Expert Recommendations: Bridging the Fiscal Gap
Beyond market-side stimuli, economists are calling for direct fiscal support to local governments. Luo Zhiheng (罗志恒) recommends that the central government increase fiscal transfers or raise local government debt quotas to compensate for the sharp reduction in land sale income. Such support would provide local authorities with the fiscal space to more strategically manage land supply—potentially reducing unnecessary new land releases and focusing on repurchasing idle plots. This could help correct the supply-demand imbalance in the property market over the medium term. Monitoring announcements from the Ministry of Finance regarding special bond quotas or additional transfers will be crucial for forecasting changes in local government land sale strategies and their fiscal health.
Investment Implications and Forward Guidance
The analysis of land sale revenues offers more than just a snapshot of government finances; it provides critical insights into regional economic vitality, sectoral risks, and potential policy directions.
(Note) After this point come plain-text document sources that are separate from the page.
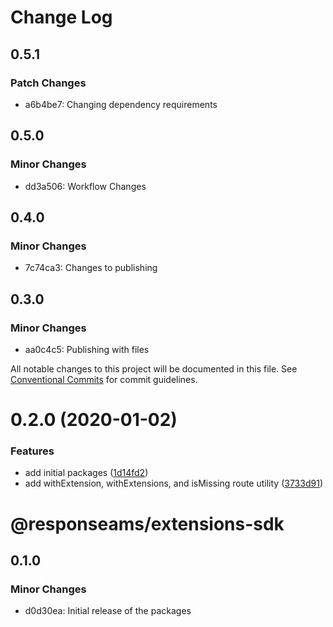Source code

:# Change Log

## 0.5.1

### Patch Changes

- a6b4be7: Changing dependency requirements

## 0.5.0

### Minor Changes

- dd3a506: Workflow Changes

## 0.4.0

### Minor Changes

- 7c74ca3: Changes to publishing

## 0.3.0

### Minor Changes

- aa0c4c5: Publishing with files

All notable changes to this project will be documented in this file.
See [Conventional Commits](https://conventionalcommits.org) for commit guidelines.

# 0.2.0 (2020-01-02)

### Features

- add initial packages ([1d14fd2](https://github.com/plunkettscott/app-common/commit/1d14fd28c08cb90d50663d5682298690699ab612))
- add withExtension, withExtensions, and isMissing route utility ([3733d91](https://github.com/plunkettscott/app-common/commit/3733d91b5848796e50984f32719f721eb1a3b1f5))

# @responseams/extensions-sdk

## 0.1.0

### Minor Changes

- d0d30ea: Initial release of the packages
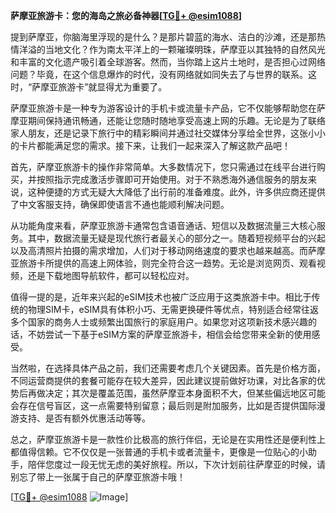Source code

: **萨摩亚旅游卡：您的海岛之旅必备神器[[TG💪+ @esim1088](https://t.me/s/esim1088)]**

提到萨摩亚，你脑海里浮现的是什么？是那片碧蓝的海水、洁白的沙滩，还是那热情洋溢的当地文化？作为南太平洋上的一颗璀璨明珠，萨摩亚以其独特的自然风光和丰富的文化遗产吸引着全球游客。然而，当你踏上这片土地时，是否担心过网络问题？毕竟，在这个信息爆炸的时代，没有网络就如同失去了与世界的联系。这时，“萨摩亚旅游卡”就显得尤为重要了。

萨摩亚旅游卡是一种专为游客设计的手机卡或流量卡产品，它不仅能够帮助您在萨摩亚期间保持通讯畅通，还能让您随时随地享受高速上网的乐趣。无论是为了联络家人朋友，还是记录下旅行中的精彩瞬间并通过社交媒体分享给全世界，这张小小的卡片都能满足您的需求。接下来，让我们一起来深入了解这款产品吧！

首先，萨摩亚旅游卡的操作非常简单。大多数情况下，您只需通过在线平台进行购买，并按照指示完成激活步骤即可开始使用。对于不熟悉海外通信服务的朋友来说，这种便捷的方式无疑大大降低了出行前的准备难度。此外，许多供应商还提供了中文客服支持，确保即使语言不通也能顺利解决问题。

从功能角度来看，萨摩亚旅游卡通常包含语音通话、短信以及数据流量三大核心服务。其中，数据流量无疑是现代旅行者最关心的部分之一。随着短视频平台的兴起以及高清照片拍摄的需求增加，人们对于移动网络速度的要求也越来越高。而萨摩亚旅游卡所提供的高速上网体验，则完全符合这一趋势。无论是浏览网页、观看视频，还是下载地图导航软件，都可以轻松应对。

值得一提的是，近年来兴起的eSIM技术也被广泛应用于这类旅游卡中。相比于传统的物理SIM卡，eSIM具有体积小巧、无需更换硬件等优点，特别适合经常往返多个国家的商务人士或频繁出国旅行的家庭用户。如果您对这项新技术感兴趣的话，不妨尝试一下基于eSIM方案的萨摩亚旅游卡，相信会给您带来全新的使用感受。

当然啦，在选择具体产品之前，我们还需要考虑几个关键因素。首先是价格方面，不同运营商提供的套餐可能存在较大差异，因此建议提前做好功课，对比各家的优势后再做决定；其次是覆盖范围，虽然萨摩亚本身面积不大，但某些偏远地区可能会存在信号盲区，这一点需要特别留意；最后则是附加服务，比如是否提供国际漫游支持、是否有额外优惠活动等等。

总之，萨摩亚旅游卡是一款性价比极高的旅行伴侣，无论是在实用性还是便利性上都值得信赖。它不仅仅是一张普通的手机卡或者流量卡，更像是一位贴心的小助手，陪伴您度过一段无忧无虑的美好旅程。所以，下次计划前往萨摩亚的时候，请别忘了带上一张属于自己的萨摩亚旅游卡哦！

[[TG💪+ @esim1088](https://t.me/s/esim1088) ![Image](https://i.postimg.cc/4NQfJmqS/Snipaste-2025-05-13-00-14-12.png)]
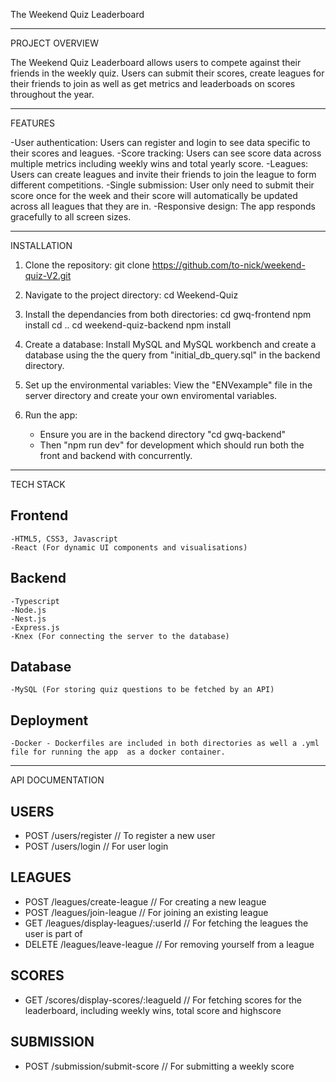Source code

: The Weekend Quiz Leaderboard
___________________________________________________________________________________________________________

PROJECT OVERVIEW

The Weekend Quiz Leaderboard allows users to compete against their friends in the weekly quiz. Users can submit their scores, create leagues for their friends to join as well as get metrics and leaderboads on scores throughout the year. 
___________________________________________________________________________________________________________
FEATURES

-User authentication: Users can register and login to see data specific to their scores and leagues. 
-Score tracking: Users can see score data across multiple metrics including weekly wins and total yearly score.
-Leagues: Users can create leagues and invite their friends to join the league to form different competitions.
-Single submission: User only need to submit their score once for the week and their score will automatically be updated across all leagues that they are in.
-Responsive design: The app responds gracefully to all screen sizes.

___________________________________________________________________________________________________________
INSTALLATION

1. Clone the repository:
    git clone https://github.com/to-nick/weekend-quiz-V2.git

2. Navigate to the project directory:
    cd Weekend-Quiz

3. Install the dependancies from both directories:
    cd gwq-frontend
    npm install
    cd ..
    cd weekend-quiz-backend
    npm install

4. Create a database:
    Install MySQL and MySQL workbench and create a database using the the query from "initial_db_query.sql" in the backend directory.

4. Set up the environmental variables:
    View the "ENVexample" file in the server directory and create your own enviromental variables.

5. Run the app:
    - Ensure you are in the backend directory "cd gwq-backend"
    - Then "npm run dev" for development which should run both the front and backend with concurrently.

________________________________________________________________________________________________________________
TECH STACK

## Frontend
    -HTML5, CSS3, Javascript
    -React (For dynamic UI components and visualisations)

## Backend
    -Typescript
    -Node.js
    -Nest.js
    -Express.js
    -Knex (For connecting the server to the database)

## Database
    -MySQL (For storing quiz questions to be fetched by an API)

## Deployment
    -Docker - Dockerfiles are included in both directories as well a .yml file for running the app  as a docker container.

_________________________________________________________________________________________________________________
API DOCUMENTATION

## USERS
- POST /users/register       // To register a new user
- POST /users/login          // For user login

## LEAGUES
- POST /leagues/create-league           // For creating a new league
- POST /leagues/join-league             // For joining an existing league
- GET /leagues/display-leagues/:userId  // For fetching the leagues the user is part of
- DELETE /leagues/leave-league  // For removing yourself from a league

## SCORES
- GET /scores/display-scores/:leagueId   // For fetching scores for the leaderboard, including weekly wins, total score and highscore

## SUBMISSION
- POST /submission/submit-score       // For submitting a weekly score
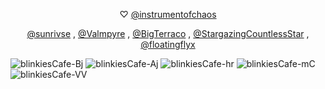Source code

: <p align="center"> ♡  <a href="https://github.com/instrumentofchaos">@instrumentofchaos</a>
<p align="center"> <a href="https://github.com/sunrivse">@sunrivse</a> , <a href="https://github.com/Valmpyre">@Valmpyre</a> , <a href="https://github.com/BigTerraco">@BigTerraco</a> , <a href="https://github.com/StargazingCountlessStar">@StargazingCountlessStar</a> ,  <a href="https://github.com/floatingflyx">@floatingflyx</a>

  ![blinkiesCafe-Bj](https://github.com/user-attachments/assets/fdbfd859-07a0-485f-9a30-b48625a6ed52) 
![blinkiesCafe-Aj](https://github.com/user-attachments/assets/53d0feb0-95ae-4818-922c-2034761ae0b7)
![blinkiesCafe-hr](https://github.com/user-attachments/assets/fbbac2a8-4013-4ab4-8f5a-bf5ee647dfb5)
![blinkiesCafe-mC](https://github.com/user-attachments/assets/4380e5b6-bc34-4771-8dc4-ff485bbc6583)
![blinkiesCafe-VV](https://github.com/user-attachments/assets/789593a4-22e3-4df8-bfb1-06a4b8a23af1)

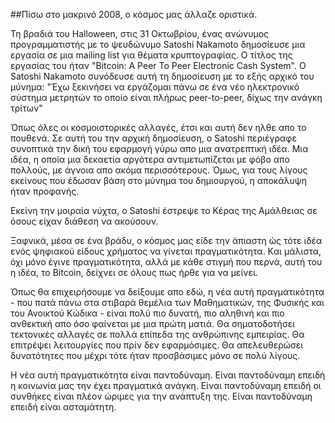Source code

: ##Πίσω στο μακρινό 2008, ο κόσμος μας άλλαζε οριστικά. 

Τη βραδιά του Halloween, στις 31 Οκτωβρίου, ένας ανώνυμος προγραμματιστής με το ψευδώνυμο Satoshi Nakamoto δημοσίευσε μια εργασία σε μια mailing list για θέματα κρυπτογραφίας. Ο τίτλος της εργασίας του ήταν "Bitcoin: A Peer To Peer Electronic Cash System". Ο Satoshi Nakamoto συνόδευσε αυτή τη δημοσίευση με το εξής αρχικό του μύνημα: "Έχω ξεκινήσει να εργάζομαι πάνω σε ένα νέο ηλεκτρονικό σύστημα μετρητών το οποίο είναι πλήρως peer-to-peer, δίχως την ανάγκη τρίτων"

Όπως όλες οι κοσμοιστορικές αλλαγές, έτσι και αυτή δεν ηλθε απο το πουθενά. Σε αυτή του την αρχική δημοσίευση, ο Satoshi περιέγραφε συνοπτικά την δική του εφαρμογή γύρω απο μια ανατρεπτική ιδέα. Μια ιδέα, η οποία μια δεκαετία αργότερα αντιμετωπίζεται με φόβο απο πολλούς, με άγνοια απο ακόμα περισσότερους. Όμως, για τους λίγους εκείνους που έδωσαν βάση στο μύνημα του δημιουργού, η αποκάλυψη ήταν προφανής.

Εκείνη την μοιραία νύχτα, ο Satoshi έστρεψε το Κέρας της Αμάλθειας σε όσους είχαν διάθεση να ακούσουν.

Ξαφνικά, μέσα σε ένα βράδυ, ο κόσμος μας είδε την άπιαστη ώς τότε ιδέα ενός ψηφιακού είδους χρήματος να γίνεται πραγματικότητα. Kαι μάλιστα, όχι μόνο έγινε πραγματικότητα, αλλά με κάθε στιγμή που περνά, αυτή του η ιδέα, το Bitcoin, δείχνει σε όλους πως ήρθε για να μείνει.

Όπως θα επιχειρήσουμε να δείξουμε απο εδώ, η νέα αυτή πραγματικότητα - που πατά πάνω στα στιβαρά θεμέλια των Μαθηματικών, της Φυσικής και του Ανοικτού Κώδικα - είναι πολύ πιο δυνατή, πιο αληθινή και πιο ανθεκτική απο όσο φαίνεται με μια πρώτη ματιά. Θα σηματοδοτήσει τεκτονικές αλλαγές σε πολλά επίπεδα της ανθρώπινης εμπειρίας. Θα επιτρέψει λειτουργίες που πρίν δεν εφαρμόσιμες. Θα απελευθερώσει δυνατότητες που μέχρι τότε ήταν προσβάσιμες μόνο σε πολύ λίγους.

Η νέα αυτή πραγματικότητα είναι παντοδύναμη. Είναι παντοδύναμη επειδή η κοινωνία μας την έχει πραγματικά ανάγκη. Είναι παντοδύναμη επειδή οι συνθήκες είναι πλέον ώριμες για την ανάπτυξη της. Είναι παντοδύναμη επειδή είναι ασταμάτητη.
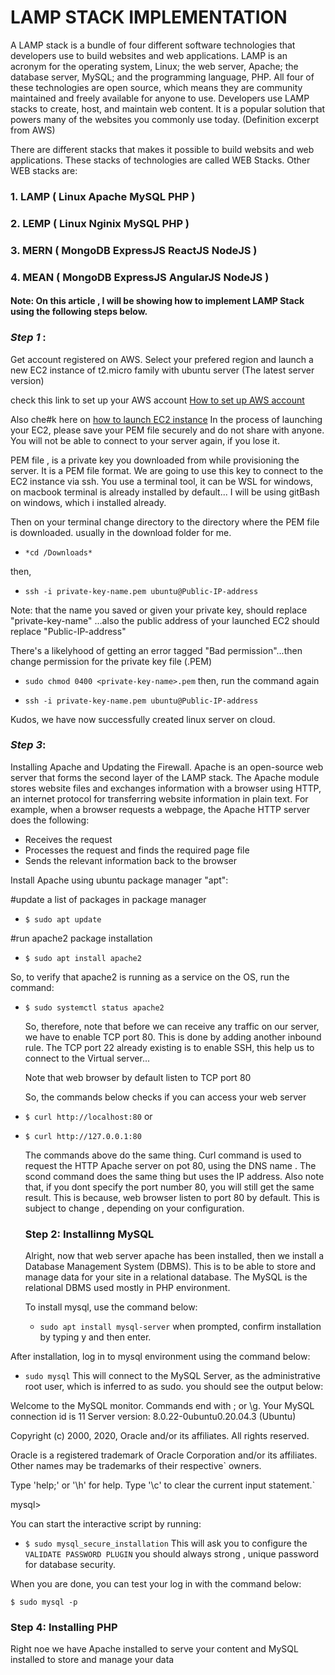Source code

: # LAMP STACK IMPLEMENTATION
A LAMP stack is a bundle of four different software technologies that developers use to build websites and web applications. LAMP is an acronym for the operating system, Linux; the web server, Apache; the database server, MySQL; and the programming language, PHP. All four of these technologies are open source, which means they are community maintained and freely available for anyone to use. Developers use LAMP stacks to create, host, and maintain web content. It is a popular solution that powers many of the websites you commonly use today. (Definition excerpt from AWS)

There are different stacks that makes it possible to build websits and web applications. These stacks of technologies are called WEB Stacks. Other WEB stacks are:
### 1. LAMP ( **Linux** **Apache** **MySQL** **PHP** )
### 2. LEMP ( **Linux** **Nginix** **MySQL** **PHP** )
### 3. MERN ( **MongoDB** **ExpressJS** **ReactJS** **NodeJS** )
### 4. MEAN ( **MongoDB** **ExpressJS** **AngularJS** **NodeJS** )

#### Note: On this article , I will be showing how to implement LAMP Stack using the following steps below.

### *Step 1* : 
Get account registered on AWS. Select your prefered region and launch a new EC2 instance of t2.micro family with ubuntu server (The latest server version)

check this link to set up your AWS account [How to set up AWS account](https://www.youtube.com/watch?v=xxKuB9kJoYM&list=PLtPuNR8I4TvkwU7Zu0l0G_uwtSUXLckvh&index=6)

Also che#k here on [how to launch EC2 instance](https://www.youtube.com/watch?v=xxKuB9kJoYM&list=PLtPuNR8I4TvkwU7Zu0l0G_uwtSUXLckvh&index=7)
In the process of launching your EC2, please save your PEM file securely and do not share with anyone. You will not be able to connect to your server again, if you lose it.

PEM file , is a private key you downloaded from while provisioning the server. It is a PEM file format. 
We are going to use this key to connect to the EC2 instance via ssh.
You use a terminal tool, it can be WSL for windows, on macbook terminal is already installed by default... I will be using gitBash on windows, which i installed already.

Then on your terminal change directory to the directory where the PEM file is downloaded. usually in the download folder for me.

* `*cd /Downloads*`

then,

* `ssh -i private-key-name.pem ubuntu@Public-IP-address`

Note: that the name you saved or given your private key, should replace "private-key-name" ...also the public address of your launched EC2 should replace "Public-IP-address"

There's a likelyhood of getting an error tagged "Bad permission"...then change permission for the private  key  file (.PEM)

* `sudo chmod 0400 <private-key-name>.pem`
  then, run the command again

* `ssh -i private-key-name.pem ubuntu@Public-IP-address`

Kudos, we have now successfully created linux server on cloud.


### *Step 3*: 
Installing Apache and Updating the Firewall. 
Apache is an open-source web server that forms the second layer of the LAMP stack. The Apache module stores website files and exchanges information with a browser using HTTP, an internet protocol for transferring website information in plain text. For example, when a browser requests a webpage, the Apache HTTP server does the following:
- Receives the request
- Processes the request and finds the required page file 
- Sends the relevant information back to the browser

Install Apache using ubuntu package manager "apt":

#update a list of packages in package manager

* `$ sudo apt update`

#run apache2 package installation

* `$ sudo apt install apache2`

So, to verify that apache2 is running as a service on the OS, run the command:

* `$ sudo systemctl status apache2`

  So, therefore, note that before we can receive any traffic on our server, we have to enable TCP port 80. This is done by adding another inbound rule.
  The TCP port 22 already existing is to enable SSH, this help us to connect to the Virtual server...

  Note that web browser by default listen to TCP port 80

  So, the commands below checks if you can access your web server

   
* `$ curl http://localhost:80`
or
* `$ curl http://127.0.0.1:80`

  The commands above do the same thing. Curl command is used to request the HTTP Apache server on pot 80, using the DNS name . The scond command does the same thing but uses the IP address. Also note that, if you dont specify the port number 80, you will still get the same result. This is because, web browser listen to port 80 by default.
  This is subject to change , depending on your configuration.


  ### Step 2: Installinng MySQL
  Alright, now that web server apache has been  installed, then we install a Database Management System (DBMS). This is to be able to store and manage data for your site in a relational database. The MySQL  is the relational DBMS used mostly  in PHP environment.

  To install mysql, use the command below:
  * `sudo apt install mysql-server`
 when prompted, confirm installation by typing y and then enter.

After installation, log in to mysql environment using the command below:

* `sudo mysql`
This will connect to the MySQL Server, as the administrative root user, which is inferred to as sudo.
you should see the output below:

Welcome to the MySQL monitor.  Commands end with ; or \g.
Your MySQL connection id is 11
Server version: 8.0.22-0ubuntu0.20.04.3 (Ubuntu)

Copyright (c) 2000, 2020, Oracle and/or its affiliates. All rights reserved.

Oracle is a registered trademark of Oracle Corporation and/or its
affiliates. Other names may be trademarks of their respective`
owners.

Type 'help;' or '\h' for help. Type '\c' to clear the current input statement.`

mysql>


You can start the interactive script by running:
* `$ sudo mysql_secure_installation`
This will ask you to configure the `VALIDATE PASSWORD PLUGIN`
you should always strong , unique password for database security.

When you are done, you can test your log in with the command below:

`$ sudo mysql -p`


### Step 4: Installing  PHP
Right noe we have Apache installed to serve your content and MySQL installed to store and manage your data












  





















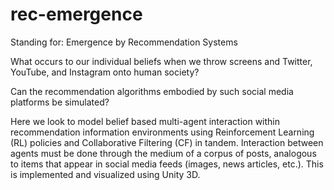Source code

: # rec-emergence
Standing for: Emergence by Recommendation Systems

What occurs to our individual beliefs when we throw screens and Twitter, YouTube, and Instagram onto human society? 

Can the recommendation algorithms embodied by such social media platforms be simulated? 

Here we look to model belief based multi-agent interaction within recommendation information environments using Reinforcement Learning (RL) policies and Collaborative Filtering (CF) in tandem. Interaction between agents must be done through the medium of a corpus of posts, analogous to items that appear in social media feeds (images, news articles, etc.). This is implemented and visualized using Unity 3D. 
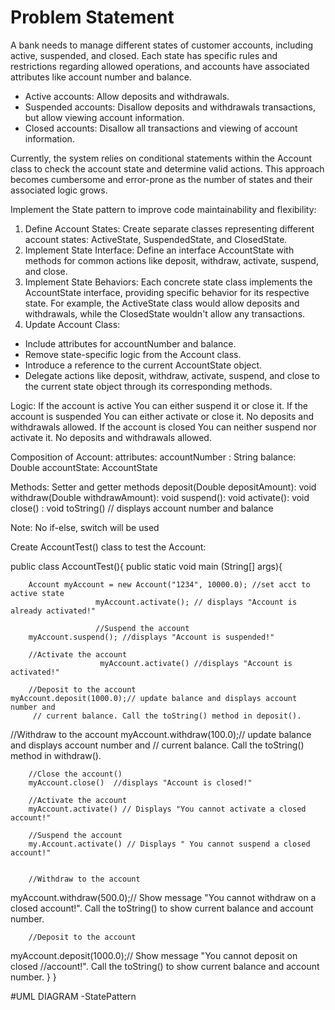 # Problem Statement
A bank needs to manage different states of customer accounts, including active, suspended, and closed. Each state has specific rules and restrictions regarding allowed operations, and accounts have associated attributes like account number and balance.

- Active accounts: Allow deposits and withdrawals.
- Suspended accounts: Disallow deposits and withdrawals transactions, but allow viewing account information.
- Closed accounts: Disallow all transactions and viewing of account information.

Currently, the system relies on conditional statements within the Account class to check the account state and determine valid actions. This approach becomes cumbersome and error-prone as the number of states and their associated logic grows.

Implement the State pattern to improve code maintainability and flexibility:

1. Define Account States: Create separate classes representing different account states: ActiveState, SuspendedState, and ClosedState.
2. Implement State Interface: Define an interface AccountState with methods for common actions like deposit, withdraw, activate, suspend, and close.
3. Implement State Behaviors: Each concrete state class implements the AccountState interface, providing specific behavior for its respective state. For example, the ActiveState class would allow deposits and withdrawals, while the ClosedState wouldn't allow any transactions.
4. Update Account Class:
- Include attributes for accountNumber and balance.
- Remove state-specific logic from the Account class.
- Introduce a reference to the current AccountState object.
- Delegate actions like deposit, withdraw, activate, suspend, and close to the current state object through its corresponding methods.

Logic:
If the account is active You can either suspend it or close it. If the account is suspended You can either activate or close it. No deposits and withdrawals allowed. If the account is closed You can neither suspend nor activate it. No deposits and withdrawals allowed.

Composition of Account:
attributes:
accountNumber : String
balance: Double
accountState: AccountState

Methods:
Setter and getter methods
deposit(Double depositAmount): void
withdraw(Double withdrawAmount): void
suspend(): void
activate(): void
close() : void
toString() // displays account number and balance

Note: No if-else, switch will be used

Create AccountTest() class to test the Account:

  
public class AccountTest(){
	public static void main (String[] args){

		Account myAccount = new Account("1234", 10000.0); //set acct to active state
                       myAccount.activate(); // displays "Account is already activated!"

                       //Suspend the account
		myAccount.suspend(); //displays "Account is suspended!"

		//Activate the account
                        myAccount.activate() //displays "Account is activated!"
		
		//Deposit to the account
	myAccount.deposit(1000.0);// update balance and displays account number and
         // current balance. Call the toString() method in deposit().    	                                

//Withdraw to the account
	myAccount.withdraw(100.0);// update balance and displays account number and
         // current balance. Call the toString() method in withdraw().    	                                

		//Close the account()
		myAccount.close()  //displays "Account is closed!"

		//Activate the account
		myAccount.activate() // Displays "You cannot activate a closed account!"	

		//Suspend the account
		my.Account.activate() // Displays " You cannot suspend a closed account!"


		//Withdraw to the account
myAccount.withdraw(500.0);// Show message "You cannot withdraw on a closed account!". Call the toString() to show current balance and account number.

		//Deposit to the account
myAccount.deposit(1000.0);// Show message "You cannot deposit on closed //account!". Call the toString() to show current balance and account number.
  }
}


#UML DIAGRAM
-StatePattern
For global investors in Chinese equities, the current landscape presents both challenges and selective opportunities.
Navigating Risks and Identifying Opportunities
The continued pressure on land sale revenues highlights the ongoing risks in the real estate sector and for local government financing vehicles (LGFVs). Investors should exercise caution with equities heavily exposed to regions projecting further declines in land income, such as Zhejiang, until clearer signs of stabilization emerge. Conversely, provinces and cities demonstrating effective land optimization and revenue growth, like Guangdong and Shenzhen, may present relative strength. Sectors linked to infrastructure spending in fiscally stronger regions or to “quality housing” construction could benefit from targeted government support.
The structural shift in the land market—from volume-driven to value-driven—also suggests opportunities in companies involved in urban renewal, high-end construction, and efficient land development. The performance of land sale revenues will remain a leading indicator for these segments.
The Path Ahead for China’s Land Markets
In summary, China’s land sale revenues are at an inflection point. The era of rampant growth is over, replaced by a period of managed contraction and qualitative improvement. The national total is likely to see a slower decline in 2026, with significant variances across provinces driven by local governance and market fundamentals. The success of policy measures in reviving property demand will be the ultimate determinant of when a true floor for land sale revenues is established.
For sophisticated market participants, the call to action is clear: move beyond national headlines and engage in deep, province-level due diligence. Scrutinize local budget reports, track land auction premium rates in key cities, and monitor the implementation of central fiscal support measures. By understanding the nuances behind the land sale revenues data, investors can make more informed decisions, identifying resilient regional economies and companies poised to thrive in China’s evolving real estate and fiscal landscape. The stabilization of land sale revenues is not just a government concern—it’s a pivotal factor for the stability and growth potential of Chinese equity markets.